Market manipulation fraud is a common white collar crime charge and involves allegations of artificially increasing trade volume to increase the price of a security. These types of charges should not be taken lightly, so if you have been accused of market manipulation, it is critical to speak with a white collar crime lawyer who can evaluate your case.

What is Market Manipulation Fraud?

Market manipulation fraud involves the creation of artificial buying pressure for a certain security. This increased trading volume is usually generated by convincing investors to buy shares of the security through the use of deceptive sales practices, although manipulation can involve a number of techniques, all of which affect the supply of a stock. Other common examples include:

  • Spreading misleading information about a company;
  • Rigging quotes, prices, or trades; and
  • Improperly limiting the number of shares that are available to the public.

Generally, once these techniques have been used to affect the supply of a certain stock or bond, the shares are then sold into the inflated market for a profit.

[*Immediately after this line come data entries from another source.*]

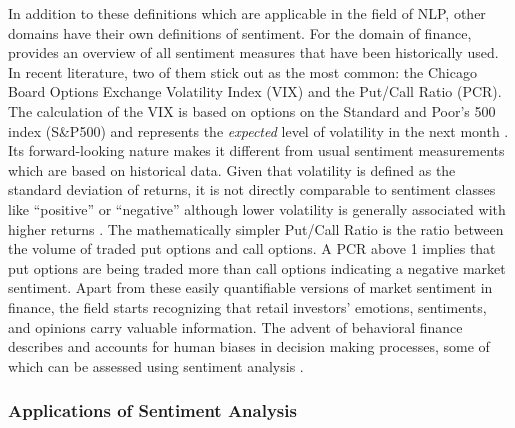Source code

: In addition to these definitions which are applicable in the field of NLP, other domains have their own definitions of sentiment. For the domain of finance,  provides an overview of all sentiment measures that have been historically used. In recent literature, two of them stick out as the most common: the Chicago Board Options Exchange Volatility Index (VIX) and the Put/Call Ratio (PCR). The calculation of the VIX is based on options on the Standard and Poor's 500 index (S\&P500) and represents the \emph{expected} level of volatility in the next month . Its forward-looking nature makes it different from usual sentiment measurements which are based on historical data. Given that volatility is defined as the standard deviation of returns, it is not directly comparable to sentiment classes like ``positive'' or ``negative'' although lower volatility is generally associated with higher returns . The mathematically simpler Put/Call Ratio is the ratio between the volume of traded put options and call options. A PCR above 1 implies that put options are being traded more than call options indicating a negative market sentiment. Apart from these easily quantifiable versions of market sentiment in finance, the field starts recognizing that retail investors' emotions, sentiments, and opinions carry valuable information. The advent of behavioral finance describes and accounts for human biases in decision making processes, some of which can be assessed using sentiment analysis .


\subsubsection{Applications of Sentiment Analysis}


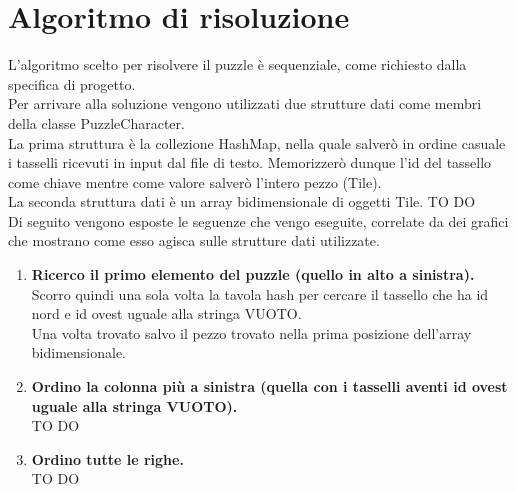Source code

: % 
%
% 
%

\section{Algoritmo di risoluzione}
L'algoritmo scelto per risolvere il puzzle è sequenziale, come richiesto dalla specifica di progetto. \\
Per arrivare alla soluzione vengono utilizzati due strutture dati come membri della classe PuzzleCharacter. \\
La prima struttura è la collezione HashMap, nella quale salverò in ordine casuale i tasselli ricevuti in input dal file di testo. Memorizzerò dunque l'id del tassello come chiave mentre come valore salverò l'intero pezzo (Tile). \\
La seconda struttura dati è un array bidimensionale di oggetti Tile. TO DO\\
Di seguito vengono esposte le seguenze che vengo eseguite, correlate da dei grafici che mostrano come esso agisca sulle strutture dati utilizzate.

	\begin{enumerate}
		\item \textbf{Ricerco il primo elemento del puzzle (quello in alto a sinistra).} \\
Scorro quindi una sola volta la tavola hash per cercare il tassello che ha id nord e id ovest uguale alla stringa VUOTO. \\
Una volta trovato salvo il pezzo trovato nella prima posizione dell'array bidimensionale.

		\item \textbf{Ordino la colonna più a sinistra (quella con i tasselli aventi id ovest uguale alla stringa VUOTO).} \\
TO DO
		\item \textbf{Ordino tutte le righe.} \\
TO DO
	\end{enumerate}


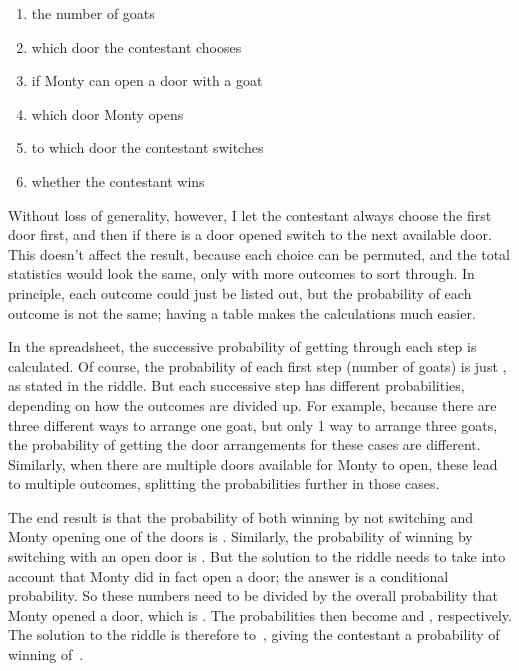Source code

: \documentclass{article}
\begin{document}
\begin{enumerate}
\item the number of goats
\item which door the contestant chooses
\item if Monty can open a door with a goat
\item which door Monty opens
\item to which door the contestant switches
\item whether the contestant wins
\end{enumerate}

Without loss of generality, however, I let the contestant always choose the first door first, and then if there is a door opened switch to the next available door.
This doesn't affect the result, because each choice can be permuted, and the total statistics would look the same, only with more outcomes to sort through.
In principle, each outcome could just be listed out, but the probability of each outcome is not the same; having a table makes the calculations much easier.

In the spreadsheet, the successive probability of getting through each step is calculated.
Of course, the probability of each first step (number of goats) is just , as stated in the riddle.
But each successive step has different probabilities, depending on how the outcomes are divided up.
For example, because there are three different ways to arrange one goat, but only 1 way to arrange three goats, the probability of getting the door arrangements for these cases are different.
Similarly, when there are multiple doors available for Monty to open, these lead to multiple outcomes, splitting the probabilities further in those cases.

The end result is that the probability of both winning by not switching and Monty opening one of the doors is .
Similarly, the probability of winning by switching with an open door is .
But the solution to the riddle needs to take into account that Monty did in fact open a door; the answer is a conditional probability.
So these numbers need to be divided by the overall probability that Monty opened a door, which is .
The probabilities then become  and , respectively.
The solution to the riddle is therefore to
\,,
giving the contestant a probability of winning of
\,.
\end{document}
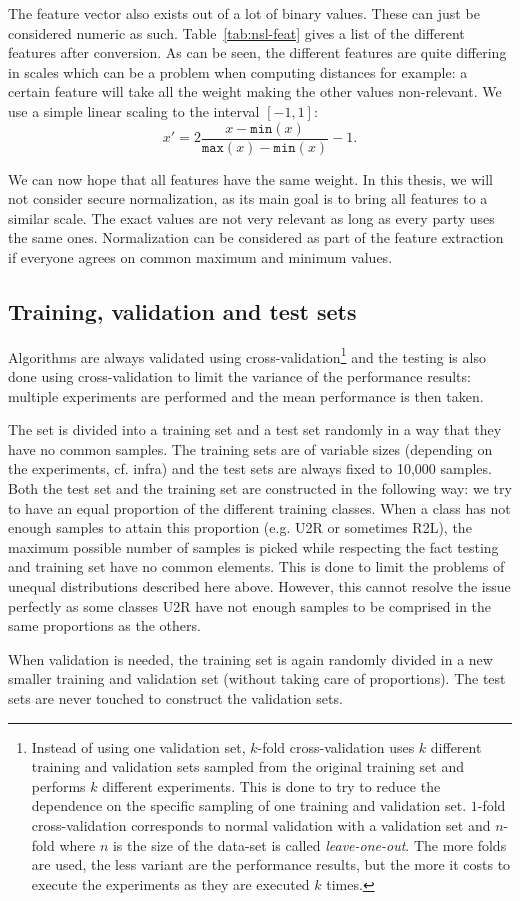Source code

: The feature vector also exists out of a lot of binary values. These can just be considered numeric as such. Table~\ref{tab:nsl-feat} gives a list of the different features after conversion. As can be seen, the different features are quite differing in scales which can be a problem when computing distances for example: a certain feature will take all the weight making the other values non-relevant. We use a simple linear scaling to the interval $\left[-1,1\right]$:
\begin{equation}
    x' = 2\frac{x-\mathtt{min}(x)}{\mathtt{max}(x)-\mathtt{min}(x)}-1.
\end{equation}

We can now hope that all features have the same weight. In this thesis, we will not consider secure normalization, as its main goal is to bring all features to a similar scale. The exact values are not very relevant as long as every party uses the same ones. Normalization can be considered as part of the feature extraction if everyone agrees on common maximum and minimum values.


\subsection{Training, validation and test sets}
\label{sec:dataset-bagging}
Algorithms are always validated using cross-validation\footnote{Instead of using one validation set, $k$-fold cross-validation uses $k$ different training and validation sets sampled from the original training set and performs $k$ different experiments. This is done to try to reduce the dependence on the specific sampling of one training and validation set. $1$-fold cross-validation corresponds to normal validation with a validation set and $n$-fold where $n$ is the size of the data-set is called \emph{leave-one-out}. The more folds are used, the less variant are the performance results, but the more it costs to execute the experiments as they are executed $k$ times.} and the testing is also done using cross-validation to limit the variance of the performance results: multiple experiments are performed and the mean performance is then taken.

The set is divided into a training set and a test set randomly in a way that they have no common samples. The training sets are of variable sizes (depending on the experiments, cf. infra) and the test sets are always fixed to 10,000 samples. Both the test set and the training set are constructed in the following way: we try to have an equal proportion of the different training classes. When a class has not enough samples to attain this proportion (e.g. U2R or sometimes R2L), the maximum possible number of samples is picked while respecting the fact testing and training set have no common elements. This is done to limit the problems of unequal distributions described here above. However, this cannot resolve the issue perfectly as some classes U2R have not enough samples to be comprised in the same proportions as the others.

When validation is needed, the training set is again randomly divided in a new smaller training and validation set (without taking care of proportions). The test sets are never touched to construct the validation sets.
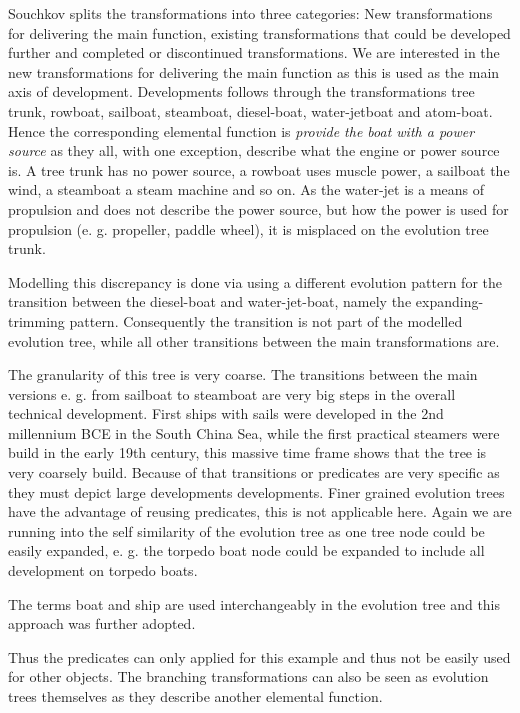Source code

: \documentclass[11pt,a4paper]{article}
\begin{document}
Souchkov splits the transformations into three categories: New transformations
for delivering the main function, existing transformations that could be
developed further and completed or discontinued transformations. We are
interested in the new transformations for delivering the main function as this
is used as the main axis of development. Developments follows through the
transformations tree trunk, rowboat, sailboat, steamboat, diesel-boat,
water-jetboat and atom-boat. Hence the corresponding elemental function is
\textit{provide the boat with a power source} as they all, with one exception,
describe what the engine or power source is. A tree trunk has no power source,
a rowboat uses muscle power, a sailboat the wind, a steamboat a steam machine
and so on. As the water-jet is a means of propulsion and does not describe the
power source, but how the power is used for propulsion (e. g. propeller,
paddle wheel), it is misplaced on the evolution tree trunk.

Modelling this discrepancy is done via using a different evolution pattern for
the transition between the diesel-boat and water-jet-boat, namely the
expanding-trimming pattern. Consequently the transition is not part of the
modelled evolution tree, while all other transitions between the main
transformations are. 

The granularity of this tree is very coarse. The transitions between the main
versions e. g. from sailboat to steamboat are very big steps in the overall
technical development. First ships with sails were developed in the 2nd
millennium BCE in the South China Sea, while the first practical steamers were
build in the early 19th century, this massive time frame shows that the tree
is very coarsely build. Because of that transitions or predicates are very
specific as they must depict large developments developments. Finer grained
evolution trees have the advantage of reusing predicates, this is not
applicable here. Again we are running into the self similarity of the
evolution tree as one tree node could be easily expanded, e. g. the torpedo
boat node could be expanded to include all development on torpedo boats.

The terms boat and ship are used interchangeably in the evolution tree and
this approach was further adopted.

Thus the predicates can only applied for this example and thus not be easily
used for other objects. The branching transformations can also be seen as
evolution trees themselves as they describe another elemental function. 
\end{document}
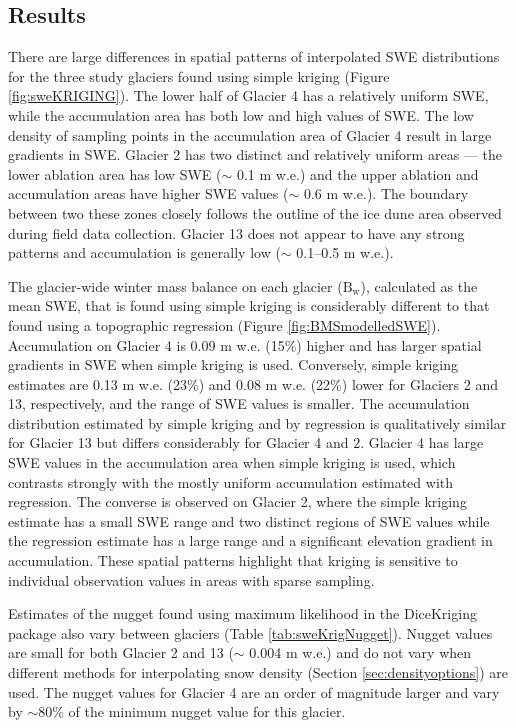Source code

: \documentclass[12pt]{article}
\begin{document}
\subsection{Results}

There are large differences in spatial patterns of interpolated SWE distributions for the three study glaciers found using simple kriging (Figure \ref{fig:sweKRIGING}). The lower half of Glacier 4 has a relatively uniform SWE, while the accumulation area has both low and high values of SWE. The low density of sampling points in the accumulation area of Glacier 4 result in large gradients in SWE. Glacier 2 has two distinct and relatively uniform areas --- the lower ablation area has low SWE ($\sim$ 0.1 m w.e.) and the upper ablation and accumulation areas have higher SWE values ($\sim$ 0.6 m w.e.). The boundary between two these zones closely follows the outline of the ice dune area observed during field data collection. Glacier 13 does not appear to have any strong patterns and accumulation is generally low ($\sim$ 0.1--0.5 m w.e.). 

The glacier-wide winter mass balance on each glacier ($\mathrm{B_w}$), calculated as the mean SWE, that is found using simple kriging is considerably different to that found using a topographic regression (Figure \ref{fig:BMSmodelledSWE}). Accumulation on Glacier 4 is 0.09 m w.e. (15\%) higher and has larger spatial gradients in SWE when simple kriging is used. Conversely, simple kriging estimates are 0.13 m w.e. (23\%) and 0.08 m w.e. (22\%) lower for Glaciers 2 and 13, respectively, and the range of SWE values is smaller. The accumulation distribution estimated by simple kriging and by regression is qualitatively similar for Glacier 13 but differs considerably for Glacier 4 and 2. Glacier 4 has large SWE values in the accumulation area when simple kriging is used, which contrasts strongly with the mostly uniform accumulation estimated with regression. The converse is observed on Glacier 2, where the simple kriging estimate has a small SWE range and two distinct regions of SWE values while the regression estimate has a large range and a significant elevation gradient in accumulation. These spatial patterns highlight that kriging is sensitive to individual observation values in areas with sparse sampling. 

Estimates of the nugget found using maximum likelihood in the DiceKriging package also vary between glaciers (Table \ref{tab:sweKrigNugget}). Nugget values are small for both Glacier 2 and 13 ($\sim$ 0.004 m w.e.) and do not vary when different methods for interpolating snow density (Section \ref{sec:densityoptions}) are used. The nugget values for Glacier 4 are an order of magnitude larger and vary by $\sim$80\% of the minimum nugget value for this glacier. 
\end{document}
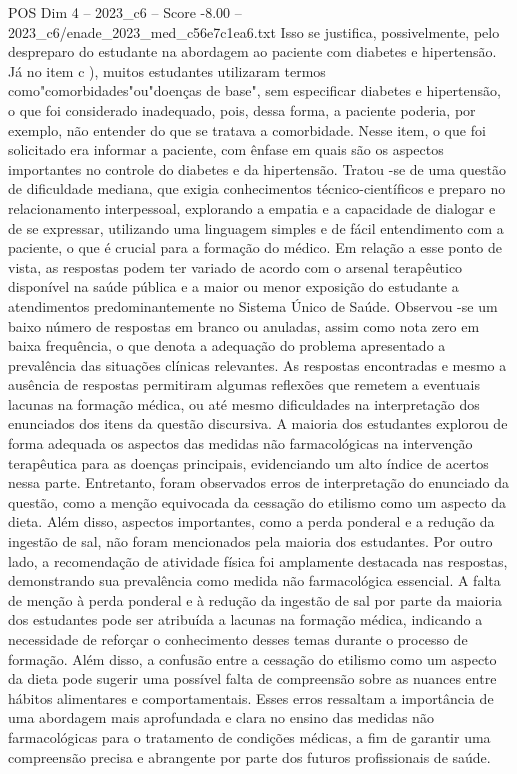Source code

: \begin{textsample}{POS Dim 4 – 2023\_c6 – Score -8.00 – 2023\_c6/enade\_2023\_med\_c56e7c1ea6.txt}
Isso se justifica, possivelmente, pelo despreparo do estudante na abordagem ao paciente com diabetes e hipertensão.
Já no item c ), muitos estudantes utilizaram termos como"comorbidades"ou"doenças de base", sem especificar diabetes e hipertensão, o que foi considerado inadequado, pois, dessa forma, a paciente poderia, por exemplo, não entender do que se tratava a comorbidade.
Nesse item, o que foi solicitado era informar a paciente, com ênfase em quais são os aspectos importantes no controle do diabetes e da hipertensão.
Tratou -se de uma questão de dificuldade mediana, que exigia conhecimentos técnico-científicos e preparo no relacionamento interpessoal, explorando a empatia e a capacidade de dialogar e de se expressar, utilizando uma linguagem simples e de fácil entendimento com a paciente, o que é crucial para a formação do médico.
Em relação a esse ponto de vista, as respostas podem ter variado de acordo com o arsenal terapêutico disponível na saúde pública e a maior ou menor exposição do estudante a atendimentos predominantemente no Sistema Único de Saúde.
Observou -se um baixo número de respostas em branco ou anuladas, assim como nota zero em baixa frequência, o que denota a adequação do problema apresentado a prevalência das situações clínicas relevantes.
As respostas encontradas e mesmo a ausência de respostas permitiram algumas reflexões que remetem a eventuais lacunas na formação médica, ou até mesmo dificuldades na interpretação dos enunciados dos itens da questão discursiva.
A maioria dos estudantes explorou de forma adequada os aspectos das medidas não farmacológicas na intervenção terapêutica para as doenças principais, evidenciando um alto índice de acertos nessa parte.
Entretanto, foram observados erros de interpretação do enunciado da questão, como a menção equivocada da cessação do etilismo como um aspecto da dieta.
Além disso, aspectos importantes, como a perda ponderal e a redução da ingestão de sal, não foram mencionados pela maioria dos estudantes.
Por outro lado, a recomendação de atividade física foi amplamente destacada nas respostas, demonstrando sua prevalência como medida não farmacológica essencial.
A falta de menção à perda ponderal e à redução da ingestão de sal por parte da maioria dos estudantes pode ser atribuída a lacunas na formação médica, indicando a necessidade de reforçar o conhecimento desses temas durante o processo de formação.
Além disso, a confusão entre a cessação do etilismo como um aspecto da dieta pode sugerir uma possível falta de compreensão sobre as nuances entre hábitos alimentares e comportamentais.
Esses erros ressaltam a importância de uma abordagem mais aprofundada e clara no ensino das medidas não farmacológicas para o tratamento de condições médicas, a fim de garantir uma compreensão precisa e abrangente por parte dos futuros profissionais de saúde.

\end{textsample}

Types of Market Manipulation

There are a variety of ways to manipulate the market. However, the most common include the following:

  • Churning, which occurs when a trader places both buy and sell orders at the same price in an effort to attract other investors and increase the price of the stocks;
  • Painting the Tape or Ramping, which involves a group of traders spreading rumors about a particular stock in order to drive its price up;
  • Wash Trading, which involves the selling and re-buying of the same stock in order to generate activity and so increase the price;
  • Bear Raiding, which occurs when a trader attempts to lower the price of a stock by short selling;
  • Cornering the Market, which means that a trader has purchased enough of a particular kind of stock, commodity, or asset, to gain control of its supply and eventually set its price;
  • Insider Trading, which occurs when traders, who have confidential information about a company, use that knowledge to make a profit or avoid losses by purchasing or selling stocks; and
  • Spoofing, which involves a trader placing large orders for stocks or bonds in order to convince others that the price is changing and then quickly canceling the orders and placing new ones.

Unfortunately, the line between legitimate trading and unlawful market manipulation can be blurry, and as a result, many innocent traders face serious fraud charges. For this reason, it is especially important that those who have been accused of market manipulation, speak with a white collar crime attorney as soon as possible.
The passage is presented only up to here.